Appellant also calls attention to this instruction as being defective because it does not submit separately the questions of loss and depreciation as applied to each group of property in the way mention*553ed in the policy.- It is held in Trabue v. Dwelling House Ins. Co., 121 Mo. 75, 86, 25 S. W. 848, that a policy of this kind constitutes a divisible or sever-able contract as to each group. In Crossan v. The Pennsylvania Fire Insurance Co., 133 Mo. App. 537, 540, 113 S. W. 704, it is held error to instruct on the measure of damages as fixed by the total of these various sums. The instructions can easily be so framed, if there is another trial, as to meet the rules laid down in those opinions.

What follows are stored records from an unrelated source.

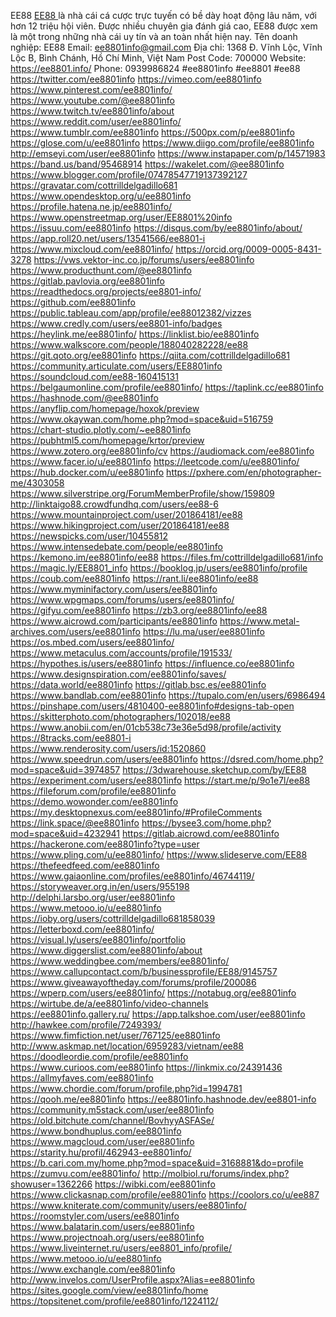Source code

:EE88
<a href="https://ee8801.info/">EE88 </a> là nhà cái cá cược trực tuyến có bề dày hoạt động lâu năm, với hơn 12 triệu hội viên. Được nhiều chuyên gia đánh giá cao, EE88 được xem là một trong những nhà cái uy tín và an toàn nhất hiện nay.
Tên doanh nghiệp: EE88
Email: ee8801info@gmail.com
Địa chỉ: 1368 Đ. Vĩnh Lộc, Vĩnh Lộc B, Bình Chánh, Hồ Chí Minh, Việt Nam
Post Code: 700000
Website: <a href="https://ee8801.info/">https://ee8801.info/</a>
Phone: 0939986824
#ee8801info #ee8801 #ee88
<a href="https://twitter.com/ee8801info">https://twitter.com/ee8801info</a>
<a href="https://vimeo.com/ee8801info">https://vimeo.com/ee8801info</a>
<a href="https://www.pinterest.com/ee8801info/">https://www.pinterest.com/ee8801info/</a>
<a href="https://www.youtube.com/@ee8801info">https://www.youtube.com/@ee8801info</a>
<a href="https://www.twitch.tv/ee8801info/about">https://www.twitch.tv/ee8801info/about</a>
<a href="https://www.reddit.com/user/ee8801info/">https://www.reddit.com/user/ee8801info/</a>
<a href="https://www.tumblr.com/ee8801info">https://www.tumblr.com/ee8801info</a>
<a href="https://500px.com/p/ee8801info">https://500px.com/p/ee8801info</a>
<a href="https://glose.com/u/ee8801info">https://glose.com/u/ee8801info</a>
<a href="https://www.diigo.com/profile/ee8801info">https://www.diigo.com/profile/ee8801info</a>
<a href="http://emseyi.com/user/ee8801info">http://emseyi.com/user/ee8801info</a>
<a href="https://www.instapaper.com/p/14571983">https://www.instapaper.com/p/14571983</a>
<a href="https://band.us/band/95468914">https://band.us/band/95468914</a>
<a href="https://wakelet.com/@ee8801info">https://wakelet.com/@ee8801info</a>
<a href="https://www.blogger.com/profile/07478547719137392127">https://www.blogger.com/profile/07478547719137392127</a>
<a href="https://gravatar.com/cottrilldelgadillo681">https://gravatar.com/cottrilldelgadillo681</a>
<a href="https://www.opendesktop.org/u/ee8801info">https://www.opendesktop.org/u/ee8801info</a>
<a href="https://profile.hatena.ne.jp/ee8801info/">https://profile.hatena.ne.jp/ee8801info/</a>
<a href="https://www.openstreetmap.org/user/EE8801%20info">https://www.openstreetmap.org/user/EE8801%20info</a>
<a href="https://issuu.com/ee8801info">https://issuu.com/ee8801info</a>
<a href="https://disqus.com/by/ee8801info/about/">https://disqus.com/by/ee8801info/about/</a>
<a href="https://app.roll20.net/users/13541566/ee8801-i">https://app.roll20.net/users/13541566/ee8801-i</a>
<a href="https://www.mixcloud.com/ee8801info/">https://www.mixcloud.com/ee8801info/</a>
<a href="https://orcid.org/0009-0005-8431-3278">https://orcid.org/0009-0005-8431-3278</a>
<a href="https://vws.vektor-inc.co.jp/forums/users/ee8801info">https://vws.vektor-inc.co.jp/forums/users/ee8801info</a>
<a href="https://www.producthunt.com/@ee8801info">https://www.producthunt.com/@ee8801info</a>
<a href="https://gitlab.pavlovia.org/ee8801info">https://gitlab.pavlovia.org/ee8801info</a>
<a href="https://readthedocs.org/projects/ee8801-info/">https://readthedocs.org/projects/ee8801-info/</a>
<a href="https://github.com/ee8801info">https://github.com/ee8801info</a>
<a href="https://public.tableau.com/app/profile/ee88012382/vizzes">https://public.tableau.com/app/profile/ee88012382/vizzes</a>
<a href="https://www.credly.com/users/ee8801-info/badges">https://www.credly.com/users/ee8801-info/badges</a>
<a href="https://heylink.me/ee8801info/">https://heylink.me/ee8801info/</a>
<a href="https://linklist.bio/ee8801info">https://linklist.bio/ee8801info</a>
<a href="https://www.walkscore.com/people/188040282228/ee88">https://www.walkscore.com/people/188040282228/ee88</a>
<a href="https://git.qoto.org/ee8801info">https://git.qoto.org/ee8801info</a>
<a href="https://qiita.com/cottrilldelgadillo681">https://qiita.com/cottrilldelgadillo681</a>
<a href="https://community.articulate.com/users/EE8801info">https://community.articulate.com/users/EE8801info</a>
<a href="https://soundcloud.com/ee88-160415131">https://soundcloud.com/ee88-160415131</a>
<a href="https://belgaumonline.com/profile/ee8801info/">https://belgaumonline.com/profile/ee8801info/</a>
<a href="https://taplink.cc/ee8801info">https://taplink.cc/ee8801info</a>
<a href="https://hashnode.com/@ee8801info">https://hashnode.com/@ee8801info</a>
<a href="https://anyflip.com/homepage/hoxok/preview">https://anyflip.com/homepage/hoxok/preview</a>
<a href="https://www.okaywan.com/home.php?mod=space&uid=516759">https://www.okaywan.com/home.php?mod=space&uid=516759</a>
<a href="https://chart-studio.plotly.com/~ee8801info">https://chart-studio.plotly.com/~ee8801info</a>
<a href="https://pubhtml5.com/homepage/krtor/preview">https://pubhtml5.com/homepage/krtor/preview</a>
<a href="https://www.zotero.org/ee8801info/cv">https://www.zotero.org/ee8801info/cv</a>
<a href="https://audiomack.com/ee8801info">https://audiomack.com/ee8801info</a>
<a href="https://www.facer.io/u/ee8801info">https://www.facer.io/u/ee8801info</a>
<a href="https://leetcode.com/u/ee8801info/">https://leetcode.com/u/ee8801info/</a>
<a href="https://hub.docker.com/u/ee8801info">https://hub.docker.com/u/ee8801info</a>
<a href="https://pxhere.com/en/photographer-me/4303058">https://pxhere.com/en/photographer-me/4303058</a>
<a href="https://www.silverstripe.org/ForumMemberProfile/show/159809">https://www.silverstripe.org/ForumMemberProfile/show/159809</a>
<a href="http://linktaigo88.crowdfundhq.com/users/ee88-6">http://linktaigo88.crowdfundhq.com/users/ee88-6</a>
<a href="https://www.mountainproject.com/user/201864181/ee88">https://www.mountainproject.com/user/201864181/ee88</a>
<a href="https://www.hikingproject.com/user/201864181/ee88">https://www.hikingproject.com/user/201864181/ee88</a>
<a href="https://newspicks.com/user/10455812">https://newspicks.com/user/10455812</a>
<a href="https://www.intensedebate.com/people/ee8801info">https://www.intensedebate.com/people/ee8801info</a>
<a href="https://kemono.im/ee8801info/ee88">https://kemono.im/ee8801info/ee88</a>
<a href="https://files.fm/cottrilldelgadillo681/info">https://files.fm/cottrilldelgadillo681/info</a>
<a href="https://magic.ly/EE8801_info">https://magic.ly/EE8801_info</a>
<a href="https://booklog.jp/users/ee8801info/profile">https://booklog.jp/users/ee8801info/profile</a>
<a href="https://coub.com/ee8801info">https://coub.com/ee8801info</a>
<a href="https://rant.li/ee8801info/ee88">https://rant.li/ee8801info/ee88</a>
<a href="https://www.myminifactory.com/users/ee8801info">https://www.myminifactory.com/users/ee8801info</a>
<a href="https://www.wpgmaps.com/forums/users/ee8801info/">https://www.wpgmaps.com/forums/users/ee8801info/</a>
<a href="https://gifyu.com/ee8801info">https://gifyu.com/ee8801info</a>
<a href="https://zb3.org/ee8801info/ee88">https://zb3.org/ee8801info/ee88</a>
<a href="https://www.aicrowd.com/participants/ee8801info">https://www.aicrowd.com/participants/ee8801info</a>
<a href="https://www.metal-archives.com/users/ee8801info">https://www.metal-archives.com/users/ee8801info</a>
<a href="https://lu.ma/user/ee8801info">https://lu.ma/user/ee8801info</a>
<a href="https://os.mbed.com/users/ee8801info/">https://os.mbed.com/users/ee8801info/</a>
<a href="https://www.metaculus.com/accounts/profile/191533/">https://www.metaculus.com/accounts/profile/191533/</a>
<a href="https://hypothes.is/users/ee8801info">https://hypothes.is/users/ee8801info</a>
<a href="https://influence.co/ee8801info">https://influence.co/ee8801info</a>
<a href="https://www.designspiration.com/ee8801info/saves/">https://www.designspiration.com/ee8801info/saves/</a>
<a href="https://data.world/ee8801info">https://data.world/ee8801info</a>
<a href="https://gitlab.bsc.es/ee8801info">https://gitlab.bsc.es/ee8801info</a>
<a href="https://www.bandlab.com/ee8801info">https://www.bandlab.com/ee8801info</a>
<a href="https://tupalo.com/en/users/6986494">https://tupalo.com/en/users/6986494</a>
<a href="https://pinshape.com/users/4810400-ee8801info#designs-tab-open">https://pinshape.com/users/4810400-ee8801info#designs-tab-open</a>
<a href="https://skitterphoto.com/photographers/102018/ee88">https://skitterphoto.com/photographers/102018/ee88</a>
<a href="https://www.anobii.com/en/01cb538c73e36e5d98/profile/activity">https://www.anobii.com/en/01cb538c73e36e5d98/profile/activity</a>
<a href="https://8tracks.com/ee8801-i">https://8tracks.com/ee8801-i</a>
<a href="https://www.renderosity.com/users/id:1520860">https://www.renderosity.com/users/id:1520860</a>
<a href="https://www.speedrun.com/users/ee8801info">https://www.speedrun.com/users/ee8801info</a>
<a href="https://dsred.com/home.php?mod=space&uid=3974857">https://dsred.com/home.php?mod=space&uid=3974857</a>
<a href="https://3dwarehouse.sketchup.com/by/EE88">https://3dwarehouse.sketchup.com/by/EE88</a>
<a href="https://experiment.com/users/ee8801info">https://experiment.com/users/ee8801info</a>
<a href="https://start.me/p/9o1e7l/ee88">https://start.me/p/9o1e7l/ee88</a>
<a href="https://fileforum.com/profile/ee8801info">https://fileforum.com/profile/ee8801info</a>
<a href="https://demo.wowonder.com/ee8801info">https://demo.wowonder.com/ee8801info</a>
<a href="https://my.desktopnexus.com/ee8801info/#ProfileComments">https://my.desktopnexus.com/ee8801info/#ProfileComments</a>
<a href="https://link.space/@ee8801info">https://link.space/@ee8801info</a>
<a href="https://bysee3.com/home.php?mod=space&uid=4232941">https://bysee3.com/home.php?mod=space&uid=4232941</a>
<a href="https://gitlab.aicrowd.com/ee8801info">https://gitlab.aicrowd.com/ee8801info</a>
<a href="https://hackerone.com/ee8801info?type=user">https://hackerone.com/ee8801info?type=user</a>
<a href="https://www.pling.com/u/ee8801info/">https://www.pling.com/u/ee8801info/</a>
<a href="https://www.slideserve.com/EE88">https://www.slideserve.com/EE88</a>
<a href="https://thefeedfeed.com/ee8801info">https://thefeedfeed.com/ee8801info</a>
<a href="https://www.gaiaonline.com/profiles/ee8801info/46744119/">https://www.gaiaonline.com/profiles/ee8801info/46744119/</a>
<a href="https://storyweaver.org.in/en/users/955198">https://storyweaver.org.in/en/users/955198</a>
<a href="http://delphi.larsbo.org/user/ee8801info">http://delphi.larsbo.org/user/ee8801info</a>
<a href="https://www.metooo.io/u/ee8801info">https://www.metooo.io/u/ee8801info</a>
<a href="https://ioby.org/users/cottrilldelgadillo681858039">https://ioby.org/users/cottrilldelgadillo681858039</a>
<a href="https://letterboxd.com/ee8801info/">https://letterboxd.com/ee8801info/</a>
<a href="https://visual.ly/users/ee8801info/portfolio">https://visual.ly/users/ee8801info/portfolio</a>
<a href="https://www.diggerslist.com/ee8801info/about">https://www.diggerslist.com/ee8801info/about</a>
<a href="https://www.weddingbee.com/members/ee8801info/">https://www.weddingbee.com/members/ee8801info/</a>
<a href="https://www.callupcontact.com/b/businessprofile/EE88/9145757">https://www.callupcontact.com/b/businessprofile/EE88/9145757</a>
<a href="https://www.giveawayoftheday.com/forums/profile/200086">https://www.giveawayoftheday.com/forums/profile/200086</a>
<a href="https://wperp.com/users/ee8801info/">https://wperp.com/users/ee8801info/</a>
<a href="https://notabug.org/ee8801info">https://notabug.org/ee8801info</a>
<a href="https://wirtube.de/a/ee8801info/video-channels">https://wirtube.de/a/ee8801info/video-channels</a>
<a href="https://ee8801info.gallery.ru/">https://ee8801info.gallery.ru/</a>
<a href="https://app.talkshoe.com/user/ee8801info">https://app.talkshoe.com/user/ee8801info</a>
<a href="http://hawkee.com/profile/7249393/">http://hawkee.com/profile/7249393/</a>
<a href="https://www.fimfiction.net/user/767125/ee8801info">https://www.fimfiction.net/user/767125/ee8801info</a>
<a href="http://www.askmap.net/location/6959283/vietnam/ee88">http://www.askmap.net/location/6959283/vietnam/ee88</a>
<a href="https://doodleordie.com/profile/ee8801info">https://doodleordie.com/profile/ee8801info</a>
<a href="https://www.curioos.com/ee8801info">https://www.curioos.com/ee8801info</a>
<a href="https://linkmix.co/24391436">https://linkmix.co/24391436</a>
<a href="https://allmyfaves.com/ee8801info">https://allmyfaves.com/ee8801info</a>
<a href="https://www.chordie.com/forum/profile.php?id=1994781">https://www.chordie.com/forum/profile.php?id=1994781</a>
<a href="https://qooh.me/ee8801info">https://qooh.me/ee8801info</a>
<a href="https://ee8801info.hashnode.dev/ee8801-info">https://ee8801info.hashnode.dev/ee8801-info</a>
<a href="https://community.m5stack.com/user/ee8801info">https://community.m5stack.com/user/ee8801info</a>
<a href="https://old.bitchute.com/channel/BovhyyASFASe/">https://old.bitchute.com/channel/BovhyyASFASe/</a>
<a href="https://www.bondhuplus.com/ee8801info">https://www.bondhuplus.com/ee8801info</a>
<a href="https://www.magcloud.com/user/ee8801info">https://www.magcloud.com/user/ee8801info</a>
<a href="https://starity.hu/profil/462943-ee8801info/">https://starity.hu/profil/462943-ee8801info/</a>
<a href="https://b.cari.com.my/home.php?mod=space&uid=3168881&do=profile">https://b.cari.com.my/home.php?mod=space&uid=3168881&do=profile</a>
<a href="https://zumvu.com/ee8801info/">https://zumvu.com/ee8801info/</a>
<a href="http://molbiol.ru/forums/index.php?showuser=1362266">http://molbiol.ru/forums/index.php?showuser=1362266</a>
<a href="https://wibki.com/ee8801info">https://wibki.com/ee8801info</a>
<a href="https://www.clickasnap.com/profile/ee8801info">https://www.clickasnap.com/profile/ee8801info</a>
<a href="https://coolors.co/u/ee887">https://coolors.co/u/ee887</a>
<a href="https://www.kniterate.com/community/users/ee8801info/">https://www.kniterate.com/community/users/ee8801info/</a>
<a href="https://roomstyler.com/users/ee8801info">https://roomstyler.com/users/ee8801info</a>
<a href="https://www.balatarin.com/users/ee8801info">https://www.balatarin.com/users/ee8801info</a>
<a href="https://www.projectnoah.org/users/ee8801info">https://www.projectnoah.org/users/ee8801info</a>
<a href="https://www.liveinternet.ru/users/ee8801_info/profile/">https://www.liveinternet.ru/users/ee8801_info/profile/</a>
<a href="https://www.metooo.io/u/ee8801info">https://www.metooo.io/u/ee8801info</a>
<a href="https://www.exchangle.com/ee8801info">https://www.exchangle.com/ee8801info</a>
<a href="http://www.invelos.com/UserProfile.aspx?Alias=ee8801info">http://www.invelos.com/UserProfile.aspx?Alias=ee8801info</a>
<a href="https://sites.google.com/view/ee8801info/home">https://sites.google.com/view/ee8801info/home</a>
<a href="https://topsitenet.com/profile/ee8801info/1224112/">https://topsitenet.com/profile/ee8801info/1224112/</a>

It is useless for us to discuss this question as applied to the facts here.
We are also of the opinion that in view of the facts and circumstances in this case that the jury should not have been authorized to assess any penalty or attorney’s fee, because it is shown in this case that the plaintiff: has been contending for and undertaking to collect far in excess of what, according to his own testimony, he is entitled to recover and it was not the intention and purpose of section 7068, Revised Statutes 1909 (as amended Laws 1011, page 282) to penalize an insurance company for resisting a claim, a material part of which it has good reason to believe is not due the plaintiff. [Weston v. American Ins. Co., 191 Mo. App. 282, 285, 177 S. W. 792; Patterson v. American Ins. Co., 174 Mo. App. 37, 44, 160 S. W. 59; Kahn v. London Assurance Corporation, 187 Mo. App. 216, 219, 173 S. W. 695.] At the time the plaintiff submitted his proof of .loss, which was about two months after the fire and after he had discussed the matter with defendant’s agent, he claimed the full $1000 for household, kitchen furniture, etc. At that time evidently the defendant was aware of the sworn statements made by the plaintiff in his schedules filed in bankruptcy and from that they had good reason to believe that the value of the personal property lost in the fire did not exceed $50 and that there had *554been a depreciation in value of the-real estate. "We assume in the absence of a showing to the contrary that the plaintiff was insisting upon full payment and that the defendant would have had to pay the full amount due or submit to litigation. It is true the defendant denied all liability in response to plaintiff’s demands but this would not make its refusal to pay vexatious until the plaintiff demanded practically no more than was unquestionably due and the defendant refused to pay that amount.
The instructions which were given by the trial judge and which were evidently modifications of instructions requested by the defendant should not upon a re-trial, if objected to by the plaintiff, be given because neither of them, for the reasons heretofore stated, properly declare the law.
The judgment is reversed and the' cause remanded. 1
Farrington and Sturgis, JJ., concur.